__Source texts of formatted documents__:
========================

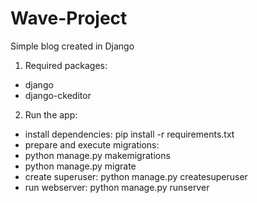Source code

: # Wave-Project
Simple blog created in Django

1. Required packages:
  - django
  - django-ckeditor
  
2. Run the app:
 - install dependencies: pip install -r requirements.txt
 - prepare and execute migrations: 
 - python manage.py makemigrations
 - python manage.py migrate
 - create superuser: python manage.py createsuperuser
 - run webserver: python manage.py runserver
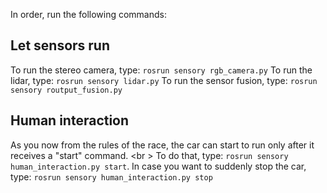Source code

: In order, run the following commands:

## Let sensors run
To run the stereo camera, type: `rosrun sensory rgb_camera.py` 
To run the lidar, type: `rosrun sensory lidar.py` 
To run the sensor fusion, type: `rosrun sensory routput_fusion.py`

## Human interaction
As you now from the rules of the race, the car can start to run only after it receives a "start" command. <br \>
To do that, type: `rosrun sensory human_interaction.py start`.
In case you want to suddenly stop the car, type: `rosrun sensory human_interaction.py stop`
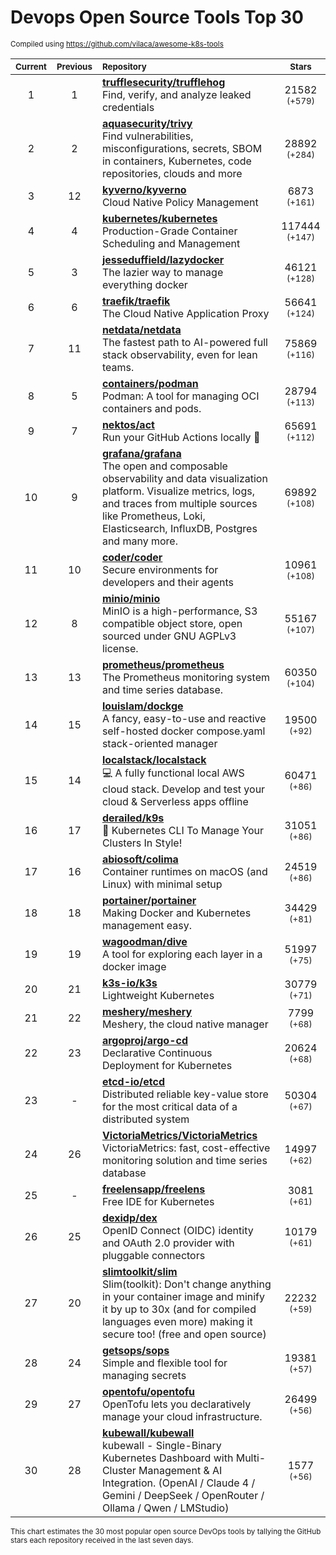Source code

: # Devops Open Source Tools Top 30
<sup>Compiled using https://github.com/vilaca/awesome-k8s-tools</sup>
<div align="center">

|<sub>Current</sub>|<sub>Previous</sub>|<sub>Repository</sub>|<sub>Stars</sub>|
|:---:|:---:|:---|:---:|
|1|1|[**trufflesecurity/trufflehog**](https://github.com/trufflesecurity/trufflehog)<br/>Find, verify, and analyze leaked credentials|21582 <sup>(+579)</sup>|
|2|2|[**aquasecurity/trivy**](https://github.com/aquasecurity/trivy)<br/>Find vulnerabilities, misconfigurations, secrets, SBOM in containers, Kubernetes, code repositories, clouds and more|28892 <sup>(+284)</sup>|
|3|12|[**kyverno/kyverno**](https://github.com/kyverno/kyverno)<br/>Cloud Native Policy Management|6873 <sup>(+161)</sup>|
|4|4|[**kubernetes/kubernetes**](https://github.com/kubernetes/kubernetes)<br/>Production-Grade Container Scheduling and Management|117444 <sup>(+147)</sup>|
|5|3|[**jesseduffield/lazydocker**](https://github.com/jesseduffield/lazydocker)<br/>The lazier way to manage everything docker|46121 <sup>(+128)</sup>|
|6|6|[**traefik/traefik**](https://github.com/traefik/traefik)<br/>The Cloud Native Application Proxy|56641 <sup>(+124)</sup>|
|7|11|[**netdata/netdata**](https://github.com/netdata/netdata)<br/>The fastest path to AI-powered full stack observability, even for lean teams.|75869 <sup>(+116)</sup>|
|8|5|[**containers/podman**](https://github.com/containers/podman)<br/>Podman: A tool for managing OCI containers and pods.|28794 <sup>(+113)</sup>|
|9|7|[**nektos/act**](https://github.com/nektos/act)<br/>Run your GitHub Actions locally 🚀|65691 <sup>(+112)</sup>|
|10|9|[**grafana/grafana**](https://github.com/grafana/grafana)<br/>The open and composable observability and data visualization platform. Visualize metrics, logs, and traces from multiple sources like Prometheus, Loki, Elasticsearch, InfluxDB, Postgres and many more. |69892 <sup>(+108)</sup>|
|11|10|[**coder/coder**](https://github.com/coder/coder)<br/>Secure environments for developers and their agents|10961 <sup>(+108)</sup>|
|12|8|[**minio/minio**](https://github.com/minio/minio)<br/>MinIO is a high-performance, S3 compatible object store, open sourced under GNU AGPLv3 license.|55167 <sup>(+107)</sup>|
|13|13|[**prometheus/prometheus**](https://github.com/prometheus/prometheus)<br/>The Prometheus monitoring system and time series database.|60350 <sup>(+104)</sup>|
|14|15|[**louislam/dockge**](https://github.com/louislam/dockge)<br/>A fancy, easy-to-use and reactive self-hosted docker compose.yaml stack-oriented manager|19500 <sup>(+92)</sup>|
|15|14|[**localstack/localstack**](https://github.com/localstack/localstack)<br/>💻 A fully functional local AWS cloud stack. Develop and test your cloud & Serverless apps offline|60471 <sup>(+86)</sup>|
|16|17|[**derailed/k9s**](https://github.com/derailed/k9s)<br/>🐶 Kubernetes CLI To Manage Your Clusters In Style!|31051 <sup>(+86)</sup>|
|17|16|[**abiosoft/colima**](https://github.com/abiosoft/colima)<br/>Container runtimes on macOS (and Linux) with minimal setup|24519 <sup>(+86)</sup>|
|18|18|[**portainer/portainer**](https://github.com/portainer/portainer)<br/>Making Docker and Kubernetes management easy.|34429 <sup>(+81)</sup>|
|19|19|[**wagoodman/dive**](https://github.com/wagoodman/dive)<br/>A tool for exploring each layer in a docker image|51997 <sup>(+75)</sup>|
|20|21|[**k3s-io/k3s**](https://github.com/k3s-io/k3s)<br/>Lightweight Kubernetes|30779 <sup>(+71)</sup>|
|21|22|[**meshery/meshery**](https://github.com/meshery/meshery)<br/>Meshery, the cloud native manager|7799 <sup>(+68)</sup>|
|22|23|[**argoproj/argo-cd**](https://github.com/argoproj/argo-cd)<br/>Declarative Continuous Deployment for Kubernetes|20624 <sup>(+68)</sup>|
|23|-|[**etcd-io/etcd**](https://github.com/etcd-io/etcd)<br/>Distributed reliable key-value store for the most critical data of a distributed system|50304 <sup>(+67)</sup>|
|24|26|[**VictoriaMetrics/VictoriaMetrics**](https://github.com/VictoriaMetrics/VictoriaMetrics)<br/>VictoriaMetrics: fast, cost-effective monitoring solution and time series database|14997 <sup>(+62)</sup>|
|25|-|[**freelensapp/freelens**](https://github.com/freelensapp/freelens)<br/>Free IDE for Kubernetes|3081 <sup>(+61)</sup>|
|26|25|[**dexidp/dex**](https://github.com/dexidp/dex)<br/>OpenID Connect (OIDC) identity and OAuth 2.0 provider with pluggable connectors|10179 <sup>(+61)</sup>|
|27|20|[**slimtoolkit/slim**](https://github.com/slimtoolkit/slim)<br/>Slim(toolkit): Don't change anything in your container image and minify it by up to 30x (and for compiled languages even more) making it secure too! (free and open source)|22232 <sup>(+59)</sup>|
|28|24|[**getsops/sops**](https://github.com/getsops/sops)<br/>Simple and flexible tool for managing secrets|19381 <sup>(+57)</sup>|
|29|27|[**opentofu/opentofu**](https://github.com/opentofu/opentofu)<br/>OpenTofu lets you declaratively manage your cloud infrastructure.|26499 <sup>(+56)</sup>|
|30|28|[**kubewall/kubewall**](https://github.com/kubewall/kubewall)<br/>kubewall - Single-Binary Kubernetes Dashboard with Multi-Cluster Management & AI Integration. (OpenAI / Claude 4 / Gemini / DeepSeek / OpenRouter / Ollama / Qwen / LMStudio)|1577 <sup>(+56)</sup>|


</div>

<sub>This chart estimates the 30 most popular open source DevOps tools by tallying the GitHub stars each repository received in the last seven days.</sub>
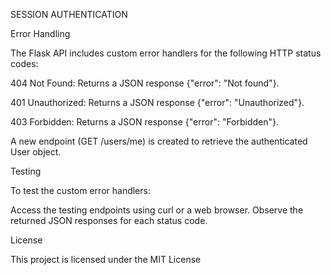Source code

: SESSION AUTHENTICATION

Error Handling

The Flask API includes custom error handlers for the following HTTP status codes:

404 Not Found: Returns a JSON response {"error": "Not found"}.

401 Unauthorized: Returns a JSON response {"error": "Unauthorized"}.

403 Forbidden: Returns a JSON response {"error": "Forbidden"}.

A new endpoint (GET /users/me) is created to retrieve the authenticated User object.

Testing

To test the custom error handlers:

Access the testing endpoints using curl or a web browser. Observe the returned JSON responses for each status code.

License

This project is licensed under the MIT License
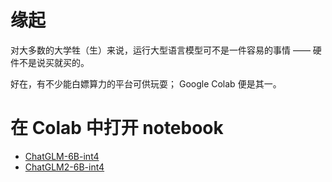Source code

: # 缘起

对大多数的大学牲（生）来说，运行大型语言模型可不是一件容易的事情 —— 硬件不是说买就买的。

好在，有不少能白嫖算力的平台可供玩耍； Google Colab 便是其一。

# 在 Colab 中打开 notebook

- [ChatGLM-6B-int4](https://colab.research.google.com/github/gty20010709/chatglm-on-colab/blob/main/chatglm-on-colab.ipynb)
- [ChatGLM2-6B-int4](https://colab.research.google.com/github/gty20010709/chatglm2-on-colab/blob/main/chatglm-on-colab.ipynb)

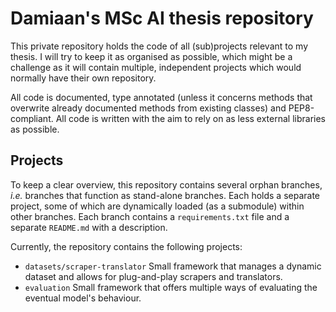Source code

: # Damiaan's MSc AI thesis repository

This private repository holds the code of all (sub)projects relevant to my thesis. I will try to keep it as organised as possible, which might be a challenge as it will contain multiple, independent projects which would normally have their own repository.

All code is documented, type annotated (unless it concerns methods that overwrite already documented methods from existing classes) and PEP8-compliant. All code is written with the aim to rely on as less external libraries as possible.

## Projects 


To keep a clear overview, this repository contains several orphan branches, *i.e.* branches that function as stand-alone branches. Each holds a separate project, some of which are dynamically loaded (as a submodule) within other branches. Each branch contains a `requirements.txt` file and a separate `README.md` with a description.

Currently, the repository contains the following projects:

- `datasets/scraper-translator` Small framework that manages a dynamic dataset and allows for plug-and-play scrapers and translators.
- `evaluation` Small framework that offers multiple ways of evaluating the eventual model's behaviour.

========================

Find "stack" in the preceding records. Copy each line that holds it.

__Exercise solution__:
|7|11|[**netdata/netdata**](https://github.com/netdata/netdata)<br/>The fastest path to AI-powered full stack observability, even for lean teams.|75869 <sup>(+116)</sup>|
|14|15|[**louislam/dockge**](https://github.com/louislam/dockge)<br/>A fancy, easy-to-use and reactive self-hosted docker compose.yaml stack-oriented manager|19500 <sup>(+92)</sup>|
|15|14|[**localstack/localstack**](https://github.com/localstack/localstack)<br/>💻 A fully functional local AWS cloud stack. Develop and test your cloud & Serverless apps offline|60471 <sup>(+86)</sup>|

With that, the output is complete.